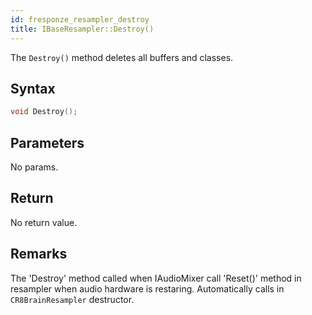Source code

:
 ```yaml
---
id: fresponze_resampler_destroy
title: IBaseResampler::Destroy()
---
```


The `Destroy()` method deletes all buffers and classes.

## Syntax 
```cpp
void Destroy();
```

## Parameters
No params.

## Return
No return value.

## Remarks
The 'Destroy' method called when IAudioMixer call 'Reset()' method in resampler when audio hardware is restaring. Automatically calls in `CR8BrainResampler` destructor.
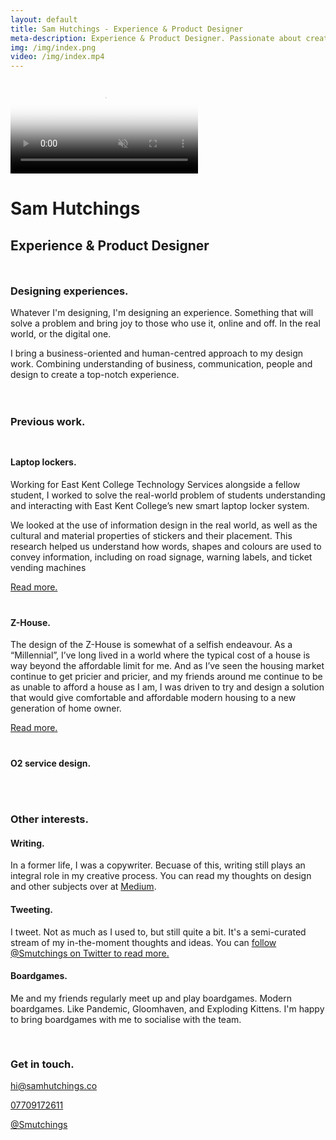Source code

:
 ```yaml
---
layout: default
title: Sam Hutchings - Experience & Product Designer
meta-description: Experience & Product Designer. Passionate about creating a better world for everyone, through making great products.
img: /img/index.png
video: /img/index.mp4
---
```


<div class="container-fluid remove-all-margin remove-all-padding">
  <div class="row d-flex align-items-center justify-content-center flex-column">
    <div class="col">
      <div class="card homeCard">
        <div class="card-body">
          <video class="card-img-top" alt="{{ page.title }}" poster="{{ page.img }}" autoplay loop muted>
            <source src="{{ page.video }}" type="video/mp4">
          </video>
          <h1>Sam Hutchings</h1>
          <h2 class="card-subtitle mb-2 text-muted">Experience & Product Designer</h2>
          <div style="padding: 10px 0px;">
          <h3>Designing experiences.</h3>
            <p>Whatever I'm designing, I'm designing an experience. Something that will solve a problem and bring joy to those who use it, online and off. In the real world, or the digital one.</p>
            <p>I bring a business-oriented and human-centred approach to my design work. Combining understanding of business, communication, people and design to create a top-notch experience.</p>
          </div>
          <div style="padding: 10px 0px;">
          <h3>Previous work.</h3>
            <div style="padding: 10px 0px;">
              <h4 class="card-subtitle mb-2 text-muted">Laptop lockers.</h4>
              <p>Working for East Kent College Technology Services alongside a fellow student, I worked to solve the real-world problem of students understanding and interacting with East Kent College’s new smart laptop locker system.</p>
              <p>We looked at the use of information design in the real world, as well as the cultural and material properties of stickers and their placement. This research helped us understand how words, shapes and colours are used to convey information, including on road signage, warning labels, and ticket vending machines</p>
              <a href="http://samhutchings.co/designer/laptoplockers" class="btn btn-primary btn-lg">Read more.</a>
            </div>
              <div style="padding: 10px 0px;">
              <h4 class="card-subtitle mb-2 text-muted">Z-House.</h4>
              <p>The design of the Z-House is somewhat of a selfish endeavour. As a “Millennial”, I’ve long lived in a world where the typical cost of a house is way beyond the affordable limit for me. And as I’ve seen the housing market continue to get pricier and pricier, and my friends around me continue to be as unable to afford a house as I am, I was driven to try and design a solution that would give comfortable and affordable modern housing to a new generation of home owner.</p>
              <a href="http://samhutchings.co/designer/z-house" class="btn btn-primary btn-lg">Read more.</a>
            </div>
            <div style="padding: 10px 0px;">
              <h4 class="card-subtitle mb-2 text-muted">O2 service design.</h4>
              <p></p>
            </div>
          </div>
          <div style="padding: 10px 0px;">
          <h3>Other interests.</h3>
            <h4 class="card-subtitle mb-2 text-muted">Writing.</h4>
            In a former life, I was a copywriter. Becuase of this, writing still plays an integral role in my creative process. You can read my thoughts on design and other subjects over at <a href="https://www.medium.com/@Smutchings">Medium</a>.
            <h4 class="card-subtitle mb-2 text-muted">Tweeting.</h4>
            I tweet. Not as much as I used to, but still quite a bit. It's a semi-curated stream of my in-the-moment thoughts and ideas. You can <a href="https://www.twitter.com/Smutchings">follow @Smutchings on Twitter to read more.</a>
            <h4 class="card-subtitle mb-2 text-muted">Boardgames.</h4>
            Me and my friends regularly meet up and play boardgames. Modern boardgames. Like Pandemic, Gloomhaven, and Exploding Kittens. I'm happy to bring boardgames with me to socialise with the team.
          </div>
          <div style="padding: 20px 0px;">
          <h3>Get in touch.</h3>
          <p><a href="mailto:hi@samhutchings.co">hi@samhutchings.co</a></p>
          <p><a href="tel:+447709172611">07709172611</a></p>
          <p><a href="https://www.twitter.com/Smutchings">@Smutchings</a></p>
        </div>
        </div>
      </div>
    </div>
  </div>
</div>
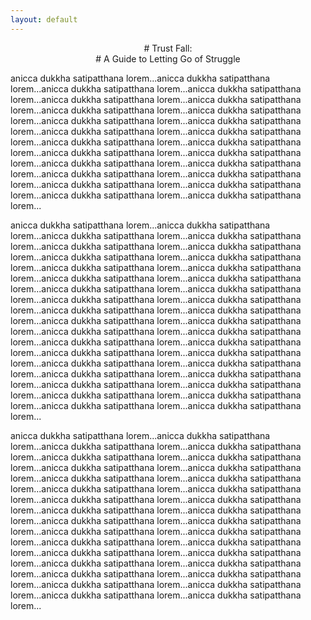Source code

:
 ```yaml
---
layout: default
---
```


<center># Trust Fall:</center></h1>

<center># A Guide to Letting Go of Struggle</center>

anicca dukkha satipatthana lorem...anicca dukkha satipatthana lorem...anicca dukkha satipatthana lorem...anicca dukkha satipatthana lorem...anicca dukkha satipatthana lorem...anicca dukkha satipatthana lorem...anicca dukkha satipatthana lorem...anicca dukkha satipatthana lorem...anicca dukkha satipatthana lorem...anicca dukkha satipatthana lorem...anicca dukkha satipatthana lorem...anicca dukkha satipatthana lorem...anicca dukkha satipatthana lorem...anicca dukkha satipatthana lorem...anicca dukkha satipatthana lorem...anicca dukkha satipatthana lorem...anicca dukkha satipatthana lorem...anicca dukkha satipatthana lorem...anicca dukkha satipatthana lorem...anicca dukkha satipatthana lorem...anicca dukkha satipatthana lorem...anicca dukkha satipatthana lorem...anicca dukkha satipatthana lorem...anicca dukkha satipatthana lorem...

anicca dukkha satipatthana lorem...anicca dukkha satipatthana lorem...anicca dukkha satipatthana lorem...anicca dukkha satipatthana lorem...anicca dukkha satipatthana lorem...anicca dukkha satipatthana lorem...anicca dukkha satipatthana lorem...anicca dukkha satipatthana lorem...anicca dukkha satipatthana lorem...anicca dukkha satipatthana lorem...anicca dukkha satipatthana lorem...anicca dukkha satipatthana lorem...anicca dukkha satipatthana lorem...anicca dukkha satipatthana lorem...anicca dukkha satipatthana lorem...anicca dukkha satipatthana lorem...anicca dukkha satipatthana lorem...anicca dukkha satipatthana lorem...anicca dukkha satipatthana lorem...anicca dukkha satipatthana lorem...anicca dukkha satipatthana lorem...anicca dukkha satipatthana lorem...anicca dukkha satipatthana lorem...anicca dukkha satipatthana lorem...anicca dukkha satipatthana lorem...anicca dukkha satipatthana lorem...anicca dukkha satipatthana lorem...anicca dukkha satipatthana lorem...anicca dukkha satipatthana lorem...anicca dukkha satipatthana lorem...anicca dukkha satipatthana lorem...anicca dukkha satipatthana lorem...anicca dukkha satipatthana lorem...anicca dukkha satipatthana lorem...anicca dukkha satipatthana lorem...anicca dukkha satipatthana lorem...

anicca dukkha satipatthana lorem...anicca dukkha satipatthana lorem...anicca dukkha satipatthana lorem...anicca dukkha satipatthana lorem...anicca dukkha satipatthana lorem...anicca dukkha satipatthana lorem...anicca dukkha satipatthana lorem...anicca dukkha satipatthana lorem...anicca dukkha satipatthana lorem...anicca dukkha satipatthana lorem...anicca dukkha satipatthana lorem...anicca dukkha satipatthana lorem...anicca dukkha satipatthana lorem...anicca dukkha satipatthana lorem...anicca dukkha satipatthana lorem...anicca dukkha satipatthana lorem...anicca dukkha satipatthana lorem...anicca dukkha satipatthana lorem...anicca dukkha satipatthana lorem...anicca dukkha satipatthana lorem...anicca dukkha satipatthana lorem...anicca dukkha satipatthana lorem...anicca dukkha satipatthana lorem...anicca dukkha satipatthana lorem...anicca dukkha satipatthana lorem...anicca dukkha satipatthana lorem...anicca dukkha satipatthana lorem...anicca dukkha satipatthana lorem...anicca dukkha satipatthana lorem...anicca dukkha satipatthana lorem...anicca dukkha satipatthana lorem...anicca dukkha satipatthana lorem...
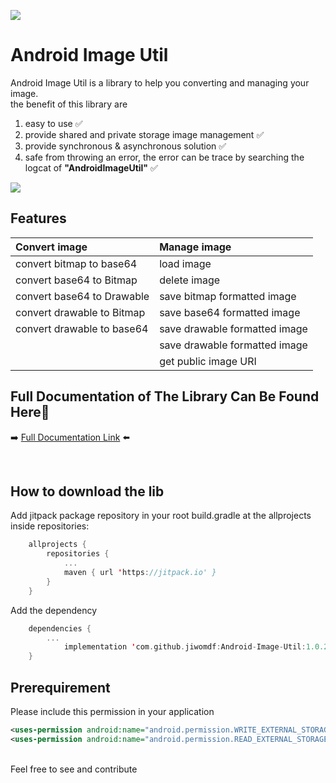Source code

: [![](https://jitpack.io/v/jiwomdf/Android-Image-Util.svg)](https://jitpack.io/#jiwomdf/Android-Image-Util)


# Android Image Util
Android Image Util is a library to help you converting and managing your image. <br>
the benefit of this library are
1. easy to use ✅<br>
2. provide shared and private storage image management ✅<br>
3. provide synchronous & asynchronous solution ✅<br>
4. safe from throwing an error, the error can be trace by searching the logcat of <b>"AndroidImageUtil"</b> ✅<br>

![](https://github.com/jiwomdf/ImageHarpa/blob/master/androidimageutil/gif/AndroidImageUtilApp.gif)

## Features  
| Convert image | Manage image  |
| :---   | :--- |
| convert bitmap to base64 | load image |
| convert base64 to Bitmap | delete image |
| convert base64 to Drawable | save bitmap formatted image |
| convert drawable to Bitmap | save base64 formatted image |
| convert drawable to base64 | save drawable formatted image |
| | save drawable formatted image |
| | get public image URI |


## Full Documentation of The Library Can Be Found Here👋
➡️ [Full Documentation Link](https://github.com/jiwomdf/Android-Image-Util/blob/master/doc.md) ⬅️

<br>

## How to download the lib
Add jitpack package repository in your root build.gradle at the allprojects inside repositories:
```kotlin
	allprojects {
		repositories {
			...
			maven { url 'https://jitpack.io' }
		}
	}

```
Add the dependency
```kotlin
	dependencies {
		...
	        implementation 'com.github.jiwomdf:Android-Image-Util:1.0.2'
	}
```
## Prerequirement
Please include this permission in your application <br>
```xml
<uses-permission android:name="android.permission.WRITE_EXTERNAL_STORAGE" />
<uses-permission android:name="android.permission.READ_EXTERNAL_STORAGE" /> 
```

<br>
Feel free to see and contribute
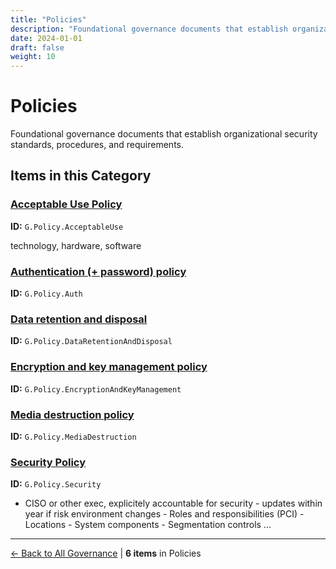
 ```yaml
---
title: "Policies"
description: "Foundational governance documents that establish organizational security standards, procedures, and requirements."
date: 2024-01-01
draft: false
weight: 10
---
```


# Policies

Foundational governance documents that establish organizational security standards, procedures, and requirements.

## Items in this Category

### [Acceptable Use Policy](acceptable-use-policy/)

**ID:** `G.Policy.AcceptableUse`

technology, hardware, software

### [Authentication (+ password) policy](authentication-+-password-policy/)

**ID:** `G.Policy.Auth`

### [Data retention and disposal](data-retention-and-disposal/)

**ID:** `G.Policy.DataRetentionAndDisposal`

### [Encryption and key management policy](encryption-and-key-management-policy/)

**ID:** `G.Policy.EncryptionAndKeyManagement`

### [Media destruction policy](media-destruction-policy/)

**ID:** `G.Policy.MediaDestruction`

### [Security Policy](security-policy/)

**ID:** `G.Policy.Security`

- CISO or other exec, explicitely accountable for security - updates within year if risk environment changes - Roles and responsibilities (PCI) - Locations - System components - Segmentation controls ...


---

[← Back to All Governance](/governance/) | **6 items** in Policies
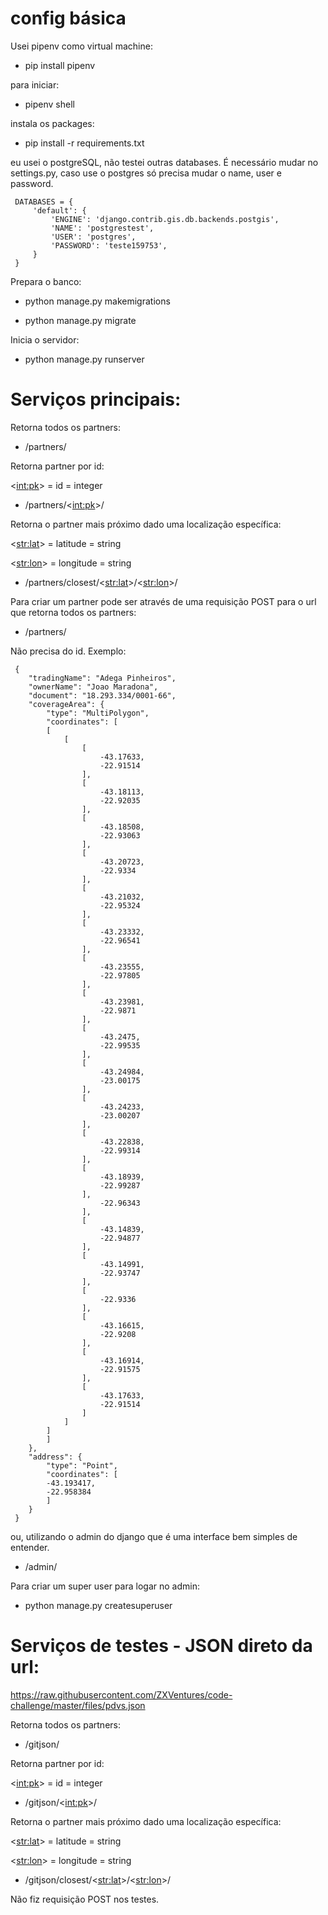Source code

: # config básica

Usei pipenv como virtual machine:

- pip install pipenv

para iniciar:

- pipenv shell

instala os packages:

- pip install -r requirements.txt

eu usei o postgreSQL, não testei outras databases.
É necessário mudar no settings.py, caso use o postgres só precisa mudar o name, user e password.
```
 DATABASES = {
     'default': {
         'ENGINE': 'django.contrib.gis.db.backends.postgis',
         'NAME': 'postgrestest',
         'USER': 'postgres',
         'PASSWORD': 'teste159753',
     }
 }
```
Prepara o banco:

- python manage.py makemigrations

- python manage.py migrate

Inicia o servidor:

- python manage.py runserver


# Serviços principais:

Retorna todos os partners: 

- /partners/

Retorna partner por id:

<<int:pk>> = id = integer

- /partners/<<int:pk>>/

Retorna o partner mais próximo dado uma localização específica:

<<str:lat>> = latitude = string

<<str:lon>> = longitude = string

- /partners/closest/<<str:lat>>/<<str:lon>>/

Para criar um partner pode ser através de uma requisição POST para o url que retorna todos os partners: 

- /partners/

Não precisa do id.
Exemplo:
```
 {
    "tradingName": "Adega Pinheiros",
    "ownerName": "Joao Maradona",
    "document": "18.293.334/0001-66",
    "coverageArea": {
        "type": "MultiPolygon",
        "coordinates": [
        [
            [
                [
                    -43.17633,
                    -22.91514
                ],
                [
                    -43.18113,
                    -22.92035
                ],
                [
                    -43.18508,
                    -22.93063
                ],
                [
                    -43.20723,
                    -22.9334
                ],
                [
                    -43.21032,
                    -22.95324
                ],
                [
                    -43.23332,
                    -22.96541
                ],
                [
                    -43.23555,
                    -22.97805
                ],
                [
                    -43.23981,
                    -22.9871
                ],
                [
                    -43.2475,
                    -22.99535
                ],
                [
                    -43.24984,
                    -23.00175
                ],
                [
                    -43.24233,
                    -23.00207
                ],
                [
                    -43.22838,
                    -22.99314
                ],
                [
                    -43.18939,
                    -22.99287
                ],
                    -22.96343
                ],
                [
                    -43.14839,
                    -22.94877
                ],
                [
                    -43.14991,
                    -22.93747
                ],
                [
                    -22.9336
                ],
                [
                    -43.16615,
                    -22.9208
                ],
                [
                    -43.16914,
                    -22.91575
                ],
                [
                    -43.17633,
                    -22.91514
                ]
            ]
        ]
        ]
    },
    "address": {
        "type": "Point",
        "coordinates": [
        -43.193417,
        -22.958384
        ]
    }
 }
```
ou, utilizando o admin do django que é uma interface bem simples de entender.

- /admin/

Para criar um super user para logar no admin:

- python manage.py createsuperuser

# Serviços de testes - JSON direto da url:
https://raw.githubusercontent.com/ZXVentures/code-challenge/master/files/pdvs.json

Retorna todos os partners: 

- /gitjson/

Retorna partner por id:

<<int:pk>> = id = integer

- /gitjson/<<int:pk>>/

Retorna o partner mais próximo dado uma localização específica:

<<str:lat>> = latitude = string

<<str:lon>> = longitude = string

- /gitjson/closest/<<str:lat>>/<<str:lon>>/

Não fiz requisição POST nos testes.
-------
EXERCISE OBJECTIVE: Determine how many lines of the material include the string "uses". Output only that count.

EXERCISE RESULT: 2